Лукерья Васильевна тотчас ушла, а Прасковья Семеновна осталась и долго-долго смотрела молча, тревожно и пристально в источник, до тех самых пор, пока не успокоился он, не затих, не очистился совершенно и по-прежнему не сделался свеж. Тогда она зачерпнула воды. "Ну, - проговорила Прасковья Семеновна, - теперь ничего, пойдем! Прощай, Илья! Прощай, уж более мы с тобой в этой жизни не свидимся".
Монах, изумленный совершившимся на его глазах, ответил успокоительно: "Полно тебе, старица, уж больно растревожилась! Ишь чего еще выдумала - не свидимся, или умирать собираешься! Полно-ка, полно, еще на источник за водой прибежишь!"

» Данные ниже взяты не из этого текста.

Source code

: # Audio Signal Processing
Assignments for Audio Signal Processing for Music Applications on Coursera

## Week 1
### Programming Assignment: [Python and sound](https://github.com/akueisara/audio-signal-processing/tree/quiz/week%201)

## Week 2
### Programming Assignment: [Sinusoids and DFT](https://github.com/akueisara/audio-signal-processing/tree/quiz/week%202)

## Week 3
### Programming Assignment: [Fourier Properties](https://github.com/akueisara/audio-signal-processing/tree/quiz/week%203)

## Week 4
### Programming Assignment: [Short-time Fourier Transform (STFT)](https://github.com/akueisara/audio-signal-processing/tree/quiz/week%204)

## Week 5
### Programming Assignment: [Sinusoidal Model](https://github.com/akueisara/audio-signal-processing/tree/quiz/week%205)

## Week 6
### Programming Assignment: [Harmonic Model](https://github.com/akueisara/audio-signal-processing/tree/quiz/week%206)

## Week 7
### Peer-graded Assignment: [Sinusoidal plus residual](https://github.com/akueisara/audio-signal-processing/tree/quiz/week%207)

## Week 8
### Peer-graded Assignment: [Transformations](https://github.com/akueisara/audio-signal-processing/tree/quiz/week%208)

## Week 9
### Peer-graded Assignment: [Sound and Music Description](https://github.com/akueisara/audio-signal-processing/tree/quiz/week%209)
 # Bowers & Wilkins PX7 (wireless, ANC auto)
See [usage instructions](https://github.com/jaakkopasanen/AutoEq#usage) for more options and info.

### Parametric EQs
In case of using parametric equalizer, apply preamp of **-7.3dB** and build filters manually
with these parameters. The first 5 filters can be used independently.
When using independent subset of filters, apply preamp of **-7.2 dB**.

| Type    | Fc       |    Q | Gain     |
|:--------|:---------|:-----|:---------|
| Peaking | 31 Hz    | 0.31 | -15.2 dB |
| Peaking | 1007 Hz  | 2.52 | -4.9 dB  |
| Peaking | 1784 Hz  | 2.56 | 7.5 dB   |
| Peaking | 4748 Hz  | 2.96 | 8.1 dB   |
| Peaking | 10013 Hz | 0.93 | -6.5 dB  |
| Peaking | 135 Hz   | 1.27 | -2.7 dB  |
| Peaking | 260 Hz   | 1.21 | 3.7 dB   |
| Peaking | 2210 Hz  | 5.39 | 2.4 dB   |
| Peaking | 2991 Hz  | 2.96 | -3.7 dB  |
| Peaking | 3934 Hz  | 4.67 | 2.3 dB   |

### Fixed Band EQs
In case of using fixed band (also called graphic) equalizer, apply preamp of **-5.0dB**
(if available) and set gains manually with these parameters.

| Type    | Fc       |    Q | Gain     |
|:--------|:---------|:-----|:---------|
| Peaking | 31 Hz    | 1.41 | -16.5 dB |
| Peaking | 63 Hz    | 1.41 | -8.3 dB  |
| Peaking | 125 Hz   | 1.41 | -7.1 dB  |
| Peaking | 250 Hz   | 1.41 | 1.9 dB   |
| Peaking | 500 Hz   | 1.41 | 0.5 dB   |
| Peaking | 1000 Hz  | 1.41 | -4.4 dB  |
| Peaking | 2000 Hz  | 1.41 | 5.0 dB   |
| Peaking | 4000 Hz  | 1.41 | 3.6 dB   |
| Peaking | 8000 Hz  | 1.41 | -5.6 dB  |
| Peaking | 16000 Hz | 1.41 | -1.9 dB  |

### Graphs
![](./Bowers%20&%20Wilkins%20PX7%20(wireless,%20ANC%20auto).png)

"Ну, нет, - сказала Прасковья Семеновна. - Теперь уж прощай, воистину прощай! Батюшка Серафим мне сказал: вот, матушка, упомни, как увидишь ты, что мой источник-то возмутится грязью, от кого он возмутится, тот человек всю обитель возмутит у вас! Тогда, матушка, не убойся и говори правду и всем говори правду! Это тебе заповедь моя! Тут и конец твой! Так видишь ли, Илья, источник-то возмутился, и Лукерья всю обитель возмутит у нас! Пришло время, пойду воевать, как мне батюшка приказал! Прощай же, Илья, прощай! Более мы с тобой не увидимся! А ты будь свидетелем - кто подошел!"
Вернулись они в Саров, опять поплакали на могилке о. Серафима и поехали домой. Подъезжая к воротам своей обители, они встретили экипаж, в котором сидели Н. А. Мотовилов с женой Еленой Ивановной, как известно, племянницей Прасковьи Семеновны, и с двумя дочерьми. Они ехали из Симбирского имения в Москву через г. Арзамас, чтобы определить дочь в институт, и по дороге близ Арзамаса сломалось колесо, так что явилась необходимость остановиться. В Арзамасе они узнали, что преосвященный Нектарий поедет в Дивеев - открыть монастырь. Это сообщила им Дивеевская казначея. Само Провидение распорядилось этим, дабы Н. А. Мотовилов сделался свидетелем происшедшей через три дня истории. Старицы повернули за экипажем Мотовиловых и вошли к ним в дом. Прасковья Семеновна, поразившая их своим тревожным видом, показала тотчас воду из батюшкина источника, благословила испить ее и сказала: "Ну, Елена, теперь вот уже и слушай, что буду тебе говорить!"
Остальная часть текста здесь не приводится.